Data excerpts:
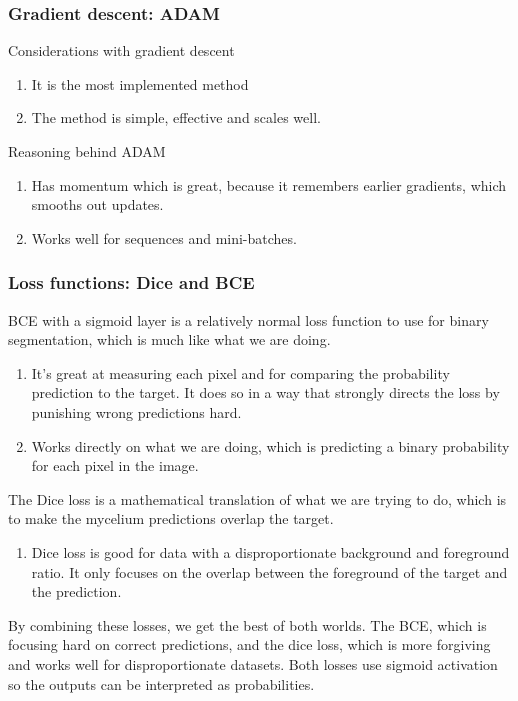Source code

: \documentclass[a4paper,12pt]{article}
\begin{document}
\subsubsection{Gradient descent: ADAM}
Considerations with gradient descent
\begin{enumerate}
 \item It is the most implemented method
 \item The method is simple, effective and scales well.
\end{enumerate}
Reasoning behind ADAM
\begin{enumerate}
 \item Has momentum which is great, because it remembers earlier gradients, which smooths out updates.
 \item Works well for sequences and mini-batches.
\end{enumerate}

\subsubsection{Loss functions: Dice and BCE}
BCE with a sigmoid layer is a relatively normal loss function to use for binary segmentation, which is much like what we are doing.
\begin{enumerate}
 \item It's great at measuring each pixel and for comparing the probability prediction to the target. It does so in a way that strongly directs the loss by punishing wrong predictions hard.
 \item Works directly on what we are doing, which is predicting a binary probability for each pixel in the image.
\end{enumerate}
The Dice loss is a mathematical translation of what we are trying to do, which is to make the mycelium predictions overlap the target.
\begin{enumerate}
 \item Dice loss is good for data with a disproportionate background and foreground ratio. It only focuses on the overlap between the foreground of the target and the prediction.
\end{enumerate}
By combining these losses, we get the best of both worlds. The BCE, which is focusing hard on correct predictions, and the dice loss, which is more forgiving and works well for disproportionate datasets. Both losses use sigmoid activation so the outputs can be interpreted as probabilities.
\end{document}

• Work instruction:
Lines with the word "binary" in them should be copied from the preceding records.

• Result for this task:
BCE with a sigmoid layer is a relatively normal loss function to use for binary segmentation, which is much like what we are doing.
 \item Works directly on what we are doing, which is predicting a binary probability for each pixel in the image.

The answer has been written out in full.